But you have to ask yourself, if Palomino, with its hand-held order devices that keep track of every last sugar cube, if a systems-centric company like RUI can't "keep up," then the problem lies elsewhere. It's not inventory control, rent, revenue per square foot, operational costs per hour, customer counts, or even staffing costs. In the end, it's butts in seats. The average check in Seattle is among the lowest of any major city, but you can train servers to upsell. The problem for RUI is that its restaurants are worn out, old-fashioned, with faded décor and pre-Instagram menus. You don't mind the veneer of fakery at Buca de Beppo or even the Cheesecake Factory because everybody's in on it, but Palomino's braised pork tenderloin and charred kale salad certainly don't sound (or look) appealing. You know a restaurant is in trouble when its happy hour starts right after lunch and runs until close; there's no margin at all in HH food, and precious little in the drinks. So Palomino in Bellevue won't be missed (RUI closed it down).

In fact, Sun Capital wasted no time scrubbing its website of any mention that it had ever owned RUI, G-gone. But back in 2007, Sun had sweet-talked RUI's shareholders into thinking that all it needed to succeed was more capital. Because the grail was growth. At the time of its sale to Sun, revenues were just shy of $150 million, with 29 restaurants in 12 states. A dozen years later, annual sales had inched up to $175 million, even with half a dozen new restaurants. How much revenue, one has to wonder, was Sun Capital siphoning off?
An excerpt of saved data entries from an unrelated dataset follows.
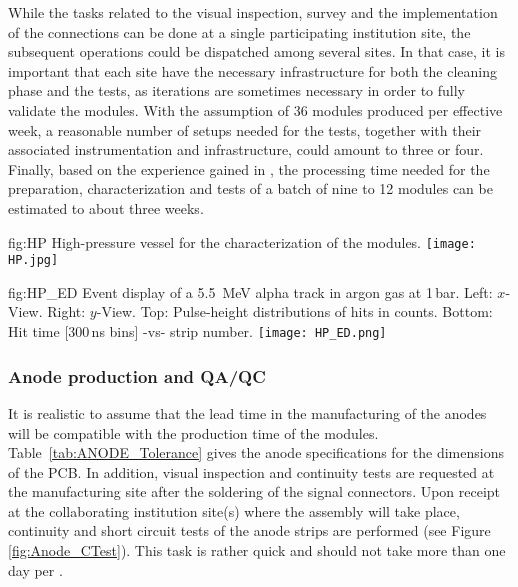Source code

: While the tasks related to the  visual inspection, survey and the implementation of the   connections can be done at 
a single participating institution %
site, the subsequent operations could be dispatched among several sites. In that case, it is  important that each %
site %
have the necessary infrastructure for 
both the cleaning phase and the  tests, as iterations are sometimes necessary in order to fully validate the 
 modules. With the assumption of \num{36}  modules produced per effective week, a reasonable number of setups needed for the   tests, together with their associated instrumentation and infrastructure, could amount to three or four. Finally, based on the experience gained in  , the processing time needed for the preparation, characterization and tests of a batch of nine to \num{12}  modules can be estimated to about three weeks.  

\begin{dunefigure}
{fig:HP} 
{High-pressure vessel for the characterization of the    modules.}
  \texttt{[image: HP.jpg]}
\end{dunefigure}


\begin{dunefigure}
{fig:HP_ED}
{Event display of a \SI{5.5}{MeV} alpha track in argon gas at \num{1}\,bar.  Left: $x$-View. Right: $y$-View. Top: Pulse-height distributions of hits in  counts. Bottom: Hit time [300\,ns bins] -vs- strip number.}
\texttt{[image: HP\_ED.png]}
\end{dunefigure}

\subsubsection{Anode production and QA/QC}
\label{sec:fddp-crp-ANODEprod}
It is realistic to assume that the lead time in the manufacturing of the anodes will be compatible with the production time
of the  modules. Table~\ref{tab:ANODE_Tolerance} gives the anode specifications for the dimensions of the PCB. In addition, visual inspection and continuity tests are requested at the manufacturing site after the soldering of the signal connectors. Upon receipt at the collaborating institution site(s) where the  assembly will take place, continuity and short circuit tests of the anode strips are performed (see Figure \ref{fig:Anode_CTest}). This task is rather quick and should not take more than one day per .  



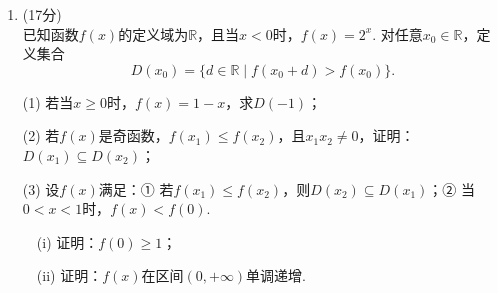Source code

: \documentclass[12pt,a4paper]{article}
\begin{document}
\begin{enumerate}[leftmargin=*,label=\arabic*.,resume,itemsep=1.2ex]
		\item (17分)\\
		已知函数$f(x)$的定义域为$\mathbb{R}$，且当$x<0$时，$f(x)=2^x$. 对任意$x_0\in\mathbb{R}$，定义集合
		\[
		D(x_0)=\{d\in\mathbb{R}\mid f(x_0+d)>f(x_0)\}.
		\]
		
		(1) 若当$x\ge0$时，$f(x)=1-x$，求$D(-1)$；
		
		(2) 若$f(x)$是奇函数，$f(x_1)\le f(x_2)$，且$x_1x_2\ne0$，证明：$D(x_1)\subseteq D(x_2)$；
		
		(3) 设$f(x)$满足：① 若$f(x_1)\le f(x_2)$，则$D(x_2)\subseteq D(x_1)$；② 当$0<x<1$时，$f(x)<f(0)$.
		
		\ \ (i) 证明：$f(0)\ge1$；
		
		\ \ (ii) 证明：$f(x)$在区间$(0,+\infty)$单调递增. 
	\end{enumerate}
	
\end{document}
The bad guy here, the really bad guy, is Sun itself. The first job of a business owner, after all, is to plan for catastrophe: what's the worst thing we might have to face in the coming year? And no, it's not that you're going to have to pay your people more money. (In Bellevue, Chef John Howie pays well above minimum wage at both his restaurants and is doing fine.) It's that people might stop coming to your restaurants! But private equity, like the honey badger, don't care. Once private equity has stripped the assets, cut costs to the bone, reduced staff to the absolute minimum, stiffed suppliers as long as possible, then the final step is to make the company more attractive to potential buyers, and you file for bankruptcy "protection."

John Howie's Seastar

Sen. Elizabeth Warren has been railing against private equity for some time now. Writing about Warren's proposals to regulate private equity, the Washington Post says [the private equity owners] "...too often merely plunder a company's assets while neglecting its employees, customers and long-term prospects."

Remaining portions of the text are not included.